映画美学校に入学したきっかけを教えてください。

映画を観る側から、つくる側になってみようと突然思い立ったのが自分の中でのきっかけです。それまでは映画は趣味として観るものだったので、趣味のままにするのか、将来仕事にしたいのか、やってみないことにはよくわからないなと思い、仕事をしながら通える映画制作の学校を探しました。ネットで映画美学校をみつけて、ちょうど開講直前だったのでそのまま勢いで前日に申し込みました。

映画美学校に入学して、どんな感想を持ちましたか?

入りたての時は、作品や映像に詳しい人達も結構いたので、正直焦りました。でもすぐにグループ作業があり、あっという間にみんなと仲良くなって、気さくに色々と聞いたり教えて貰ったりして助けられました。いろんな人達と一緒に作業するのは新鮮で面白かったです。でも、楽しいだけでは映画はそう簡単に作れないことがわかったので、修了制作を終えた一年後の感想は、「みんなでやって楽しい」+「なにかと大変で苦しい」÷2といった感じです。

印象に残っている授業はありますか?

最初の「5分ビデオ課題」は、あれこれ深く考えずに、とにかくこれが撮りたいという純粋な衝動だけで自由に撮影したのが最高に楽しくて、すごくよく覚えています。初めてカメラを手にして、セリフも演技もカメラの操作もカットも編集も今思えば全部めちゃくちゃでしたが、あの自由な気持ちを味わえたのはあれが最初で最後だった気がして、今でも大切にしている感覚・体験です。

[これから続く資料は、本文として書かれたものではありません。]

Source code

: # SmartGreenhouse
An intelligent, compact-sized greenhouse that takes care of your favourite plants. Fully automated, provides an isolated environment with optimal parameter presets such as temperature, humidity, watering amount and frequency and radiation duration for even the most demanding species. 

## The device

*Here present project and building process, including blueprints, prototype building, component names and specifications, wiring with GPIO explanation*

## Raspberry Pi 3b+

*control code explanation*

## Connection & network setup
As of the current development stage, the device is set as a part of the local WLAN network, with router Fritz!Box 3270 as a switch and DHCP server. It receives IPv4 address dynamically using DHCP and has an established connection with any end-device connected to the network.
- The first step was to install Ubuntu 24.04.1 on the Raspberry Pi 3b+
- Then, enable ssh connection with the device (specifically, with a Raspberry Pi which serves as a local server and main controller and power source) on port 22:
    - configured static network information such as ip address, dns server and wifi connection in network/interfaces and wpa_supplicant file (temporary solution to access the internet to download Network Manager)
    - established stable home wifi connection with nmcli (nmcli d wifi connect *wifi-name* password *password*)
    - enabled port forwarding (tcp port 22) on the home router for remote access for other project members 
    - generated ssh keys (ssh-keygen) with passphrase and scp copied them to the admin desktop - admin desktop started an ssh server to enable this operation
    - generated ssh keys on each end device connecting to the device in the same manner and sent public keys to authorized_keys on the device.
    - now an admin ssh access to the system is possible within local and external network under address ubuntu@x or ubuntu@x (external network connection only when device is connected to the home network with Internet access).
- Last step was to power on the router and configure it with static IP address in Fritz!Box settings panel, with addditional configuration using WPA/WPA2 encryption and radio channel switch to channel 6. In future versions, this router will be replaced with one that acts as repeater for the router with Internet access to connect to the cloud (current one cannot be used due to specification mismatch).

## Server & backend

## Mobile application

あと、「シナリオの授業」は数回ありましたが、高橋洋さんのクラスはネット上に掲示板も作り、みんなが自由にアイディアやプロットを書いたり、質問して意見をもらうなどして授業外でも濃い時間をすごしました。シナリオは学校の授業内に書くわけではなく、みんなそれぞれの場所や自分の時間をみつけて書いてくるのですが、学校を離れても、その掲示板を覗けばそこに授業があり、いつでもシナリオモードになれたのがよかったです。思考やイメージを言葉・文章にして書き出すいい訓練にもなりました。いつかの土曜に昼過ぎから夜の10時頃まで、授業時間を遥かに越えて行われた地獄の講評は忘れられません(笑)。シナリオとともにみんなで砕け散りましたが、おかげで鍛えられました。

そして、最後の「修了制作」。言葉では言い表せない、一番の授業でした。

映画美学校の特色はどんなところでしょうか?

働きながら夜や土日に通えるところと、思う存分取り組めるところだと思います。授業には間に合わずとも、21時頃に打ち合わせのために行き、いい加減に閉めますよー、と終電近くに追い出されるまで毎日作業させてもらえるのはとてもありがたいです。

授業も課題もわりと自由です。授業に出ない、課題を提出しないからといって、別に怒られることもなく、ただスルーされます。休んだ分のプリントはちゃんと貰えますけど。課題を提出した人は講評して貰えますし、授業や講評で講師にたくさん質問して食いつけば、その分ちゃんと生徒と向き合って意見を貰えます。作品も、みんなで本気でやれば、よりいいものが作れます。なので、良くも悪くも自分達次第な自由な学校だなーと思います。

あと、フィルムで撮影できるところも特色だと思います。